Research and knowledge of the property market can only give you advantage. Know your stuff before jumping into something, especially if you are new to the arena. If you don’t know the ins and outs of property investments, it would be advantageous to seek out a professional financial advisor or consultant. This may cost a little extra but will save you going forward. The cost of not being informed and making mistakes will take a lot more from you.

One of the major factors to consider when looking at investment properties for sale, is the location. Depending on what type of property you want to invest in, location is always important. Those areas that are more for families will need to be close to things like schools, shops and main roads. Single entrepreneurs and the older members of society would look for convenience and security. Always do your research to decide what property type you wish to invest in. Considering buying property to sell later? Make sure you know all about future developments in the area, new roads that are going to be built. Anything that can affect the value of the property. The most viable area in South Africa is the Western Cape as the property market has increase by more than 10.35%.
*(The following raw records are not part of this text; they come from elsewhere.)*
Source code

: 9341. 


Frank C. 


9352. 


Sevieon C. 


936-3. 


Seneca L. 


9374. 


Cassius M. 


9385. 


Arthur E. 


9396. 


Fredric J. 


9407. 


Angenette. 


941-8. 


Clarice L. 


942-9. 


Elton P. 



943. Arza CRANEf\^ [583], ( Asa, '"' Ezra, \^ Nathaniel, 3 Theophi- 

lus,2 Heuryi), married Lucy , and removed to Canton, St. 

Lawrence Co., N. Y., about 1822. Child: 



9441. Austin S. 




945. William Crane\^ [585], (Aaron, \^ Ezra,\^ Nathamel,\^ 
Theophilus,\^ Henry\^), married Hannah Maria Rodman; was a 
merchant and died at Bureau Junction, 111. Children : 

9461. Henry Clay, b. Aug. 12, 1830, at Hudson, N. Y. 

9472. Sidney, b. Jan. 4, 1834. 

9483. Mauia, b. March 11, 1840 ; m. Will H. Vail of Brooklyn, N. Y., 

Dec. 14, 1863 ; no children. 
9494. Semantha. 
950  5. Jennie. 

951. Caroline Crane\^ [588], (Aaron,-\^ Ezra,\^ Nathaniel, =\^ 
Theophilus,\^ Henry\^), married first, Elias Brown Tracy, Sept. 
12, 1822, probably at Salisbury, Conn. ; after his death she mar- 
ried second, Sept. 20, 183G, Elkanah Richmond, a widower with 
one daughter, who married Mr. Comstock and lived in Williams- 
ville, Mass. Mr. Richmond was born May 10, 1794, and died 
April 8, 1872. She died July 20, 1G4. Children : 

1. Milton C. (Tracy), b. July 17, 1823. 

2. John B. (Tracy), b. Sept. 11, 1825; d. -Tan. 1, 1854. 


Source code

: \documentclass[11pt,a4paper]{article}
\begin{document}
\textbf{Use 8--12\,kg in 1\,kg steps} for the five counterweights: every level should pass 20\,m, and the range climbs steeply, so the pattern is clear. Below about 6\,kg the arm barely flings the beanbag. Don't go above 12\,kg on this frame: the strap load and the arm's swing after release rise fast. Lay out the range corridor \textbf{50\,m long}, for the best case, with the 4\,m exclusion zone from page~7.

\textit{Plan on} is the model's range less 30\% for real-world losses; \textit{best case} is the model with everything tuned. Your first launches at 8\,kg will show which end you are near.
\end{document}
When owning a property, it is always a good idea to be ahead of maintenance issues. Make sure everything is working properly instead of waiting for something to happen, which can only ensure you have a profitable outcome. If maintenance is left to the last minute always leads to increased costs. A property that looks good, has a good track record and is in a good location will always be very desirable.

Try to pay cash for your investments, it is better than taking out a loan. But if this is impossible then it is a good idea that you should be able to afford the loan payments even if you have renters that do not pay. Not having enough money to cover costs may cause the whole investment to be more of a burden than anything else. Make sure you plan for and know all the expenses involved.

If you are toying with the idea of buying residential, commercial or industrial property, it is difficult to choose. All these properties have different types of risks. But if you are a first-time buyer, then it will be advisable to try out residential properties for sale first.